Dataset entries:
====

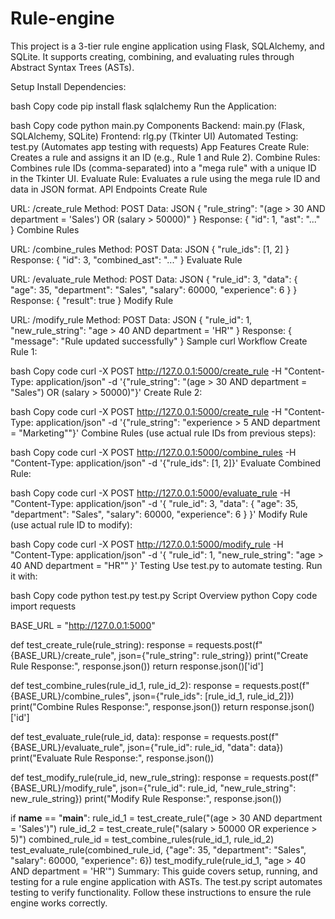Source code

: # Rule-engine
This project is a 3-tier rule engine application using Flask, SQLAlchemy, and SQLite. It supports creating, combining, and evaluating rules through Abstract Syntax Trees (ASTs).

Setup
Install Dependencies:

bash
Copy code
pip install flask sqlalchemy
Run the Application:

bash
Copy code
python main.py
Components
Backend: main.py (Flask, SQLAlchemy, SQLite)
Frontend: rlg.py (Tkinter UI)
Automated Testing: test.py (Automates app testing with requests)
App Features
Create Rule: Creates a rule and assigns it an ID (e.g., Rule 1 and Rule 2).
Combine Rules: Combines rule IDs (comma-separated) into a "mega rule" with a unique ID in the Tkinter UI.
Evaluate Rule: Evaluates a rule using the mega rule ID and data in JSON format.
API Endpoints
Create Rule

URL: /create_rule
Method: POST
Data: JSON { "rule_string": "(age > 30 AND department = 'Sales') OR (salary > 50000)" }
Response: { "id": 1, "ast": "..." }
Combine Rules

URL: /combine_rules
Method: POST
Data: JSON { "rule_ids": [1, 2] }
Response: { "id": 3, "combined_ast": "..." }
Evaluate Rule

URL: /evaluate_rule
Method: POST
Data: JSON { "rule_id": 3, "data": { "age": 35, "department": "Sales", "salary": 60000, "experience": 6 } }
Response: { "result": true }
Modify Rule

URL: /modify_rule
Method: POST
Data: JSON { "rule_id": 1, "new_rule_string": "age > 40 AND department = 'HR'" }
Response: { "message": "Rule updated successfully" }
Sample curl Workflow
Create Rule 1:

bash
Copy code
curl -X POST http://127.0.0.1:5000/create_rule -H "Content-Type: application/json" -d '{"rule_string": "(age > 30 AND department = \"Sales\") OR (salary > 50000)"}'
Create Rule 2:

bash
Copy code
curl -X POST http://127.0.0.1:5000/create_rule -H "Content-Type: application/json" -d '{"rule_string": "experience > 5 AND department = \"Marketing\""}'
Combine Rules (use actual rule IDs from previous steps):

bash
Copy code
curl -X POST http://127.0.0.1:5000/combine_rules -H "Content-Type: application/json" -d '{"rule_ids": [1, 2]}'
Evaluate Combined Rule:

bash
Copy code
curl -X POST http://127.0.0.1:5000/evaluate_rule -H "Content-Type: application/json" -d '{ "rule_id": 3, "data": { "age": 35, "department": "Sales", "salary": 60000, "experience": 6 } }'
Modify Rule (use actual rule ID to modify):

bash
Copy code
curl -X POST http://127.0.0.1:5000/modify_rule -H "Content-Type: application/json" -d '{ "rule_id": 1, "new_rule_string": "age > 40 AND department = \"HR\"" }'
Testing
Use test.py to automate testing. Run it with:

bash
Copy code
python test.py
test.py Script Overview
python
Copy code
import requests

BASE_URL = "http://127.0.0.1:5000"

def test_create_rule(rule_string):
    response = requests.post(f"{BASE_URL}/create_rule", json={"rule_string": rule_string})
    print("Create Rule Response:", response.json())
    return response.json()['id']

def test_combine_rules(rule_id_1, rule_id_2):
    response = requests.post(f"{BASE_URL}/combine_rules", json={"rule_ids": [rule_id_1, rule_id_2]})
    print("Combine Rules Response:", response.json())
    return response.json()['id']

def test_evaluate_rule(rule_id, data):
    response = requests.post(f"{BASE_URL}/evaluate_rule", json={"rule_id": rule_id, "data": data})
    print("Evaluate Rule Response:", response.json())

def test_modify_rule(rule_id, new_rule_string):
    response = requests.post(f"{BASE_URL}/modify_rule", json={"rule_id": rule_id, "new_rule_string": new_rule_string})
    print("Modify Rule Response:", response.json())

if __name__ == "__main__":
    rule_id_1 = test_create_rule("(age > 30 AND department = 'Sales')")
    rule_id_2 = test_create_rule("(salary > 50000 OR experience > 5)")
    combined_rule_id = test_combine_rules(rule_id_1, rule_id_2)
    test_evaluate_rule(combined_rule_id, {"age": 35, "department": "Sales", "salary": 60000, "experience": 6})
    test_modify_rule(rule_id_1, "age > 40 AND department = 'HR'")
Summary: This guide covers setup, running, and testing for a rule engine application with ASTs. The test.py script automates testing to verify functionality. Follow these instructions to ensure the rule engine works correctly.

====

WHAT THE EXERCISE ASKS: Omit every picture, then repeat the remaining data exactly as it appears above.

SOLUTION BELOW:
Source code

: # Rule-engine
This project is a 3-tier rule engine application using Flask, SQLAlchemy, and SQLite. It supports creating, combining, and evaluating rules through Abstract Syntax Trees (ASTs).

Setup
Install Dependencies:

bash
Copy code
pip install flask sqlalchemy
Run the Application:

bash
Copy code
python main.py
Components
Backend: main.py (Flask, SQLAlchemy, SQLite)
Frontend: rlg.py (Tkinter UI)
Automated Testing: test.py (Automates app testing with requests)
App Features
Create Rule: Creates a rule and assigns it an ID (e.g., Rule 1 and Rule 2).
Combine Rules: Combines rule IDs (comma-separated) into a "mega rule" with a unique ID in the Tkinter UI.
Evaluate Rule: Evaluates a rule using the mega rule ID and data in JSON format.
API Endpoints
Create Rule

URL: /create_rule
Method: POST
Data: JSON { "rule_string": "(age > 30 AND department = 'Sales') OR (salary > 50000)" }
Response: { "id": 1, "ast": "..." }
Combine Rules

URL: /combine_rules
Method: POST
Data: JSON { "rule_ids": [1, 2] }
Response: { "id": 3, "combined_ast": "..." }
Evaluate Rule

URL: /evaluate_rule
Method: POST
Data: JSON { "rule_id": 3, "data": { "age": 35, "department": "Sales", "salary": 60000, "experience": 6 } }
Response: { "result": true }
Modify Rule

URL: /modify_rule
Method: POST
Data: JSON { "rule_id": 1, "new_rule_string": "age > 40 AND department = 'HR'" }
Response: { "message": "Rule updated successfully" }
Sample curl Workflow
Create Rule 1:

bash
Copy code
curl -X POST http://127.0.0.1:5000/create_rule -H "Content-Type: application/json" -d '{"rule_string": "(age > 30 AND department = \"Sales\") OR (salary > 50000)"}'
Create Rule 2:

bash
Copy code
curl -X POST http://127.0.0.1:5000/create_rule -H "Content-Type: application/json" -d '{"rule_string": "experience > 5 AND department = \"Marketing\""}'
Combine Rules (use actual rule IDs from previous steps):

bash
Copy code
curl -X POST http://127.0.0.1:5000/combine_rules -H "Content-Type: application/json" -d '{"rule_ids": [1, 2]}'
Evaluate Combined Rule:

bash
Copy code
curl -X POST http://127.0.0.1:5000/evaluate_rule -H "Content-Type: application/json" -d '{ "rule_id": 3, "data": { "age": 35, "department": "Sales", "salary": 60000, "experience": 6 } }'
Modify Rule (use actual rule ID to modify):

bash
Copy code
curl -X POST http://127.0.0.1:5000/modify_rule -H "Content-Type: application/json" -d '{ "rule_id": 1, "new_rule_string": "age > 40 AND department = \"HR\"" }'
Testing
Use test.py to automate testing. Run it with:

bash
Copy code
python test.py
test.py Script Overview
python
Copy code
import requests

BASE_URL = "http://127.0.0.1:5000"

def test_create_rule(rule_string):
    response = requests.post(f"{BASE_URL}/create_rule", json={"rule_string": rule_string})
    print("Create Rule Response:", response.json())
    return response.json()['id']

def test_combine_rules(rule_id_1, rule_id_2):
    response = requests.post(f"{BASE_URL}/combine_rules", json={"rule_ids": [rule_id_1, rule_id_2]})
    print("Combine Rules Response:", response.json())
    return response.json()['id']

def test_evaluate_rule(rule_id, data):
    response = requests.post(f"{BASE_URL}/evaluate_rule", json={"rule_id": rule_id, "data": data})
    print("Evaluate Rule Response:", response.json())

def test_modify_rule(rule_id, new_rule_string):
    response = requests.post(f"{BASE_URL}/modify_rule", json={"rule_id": rule_id, "new_rule_string": new_rule_string})
    print("Modify Rule Response:", response.json())

if __name__ == "__main__":
    rule_id_1 = test_create_rule("(age > 30 AND department = 'Sales')")
    rule_id_2 = test_create_rule("(salary > 50000 OR experience > 5)")
    combined_rule_id = test_combine_rules(rule_id_1, rule_id_2)
    test_evaluate_rule(combined_rule_id, {"age": 35, "department": "Sales", "salary": 60000, "experience": 6})
    test_modify_rule(rule_id_1, "age > 40 AND department = 'HR'")
Summary: This guide covers setup, running, and testing for a rule engine application with ASTs. The test.py script automates testing to verify functionality. Follow these instructions to ensure the rule engine works correctly.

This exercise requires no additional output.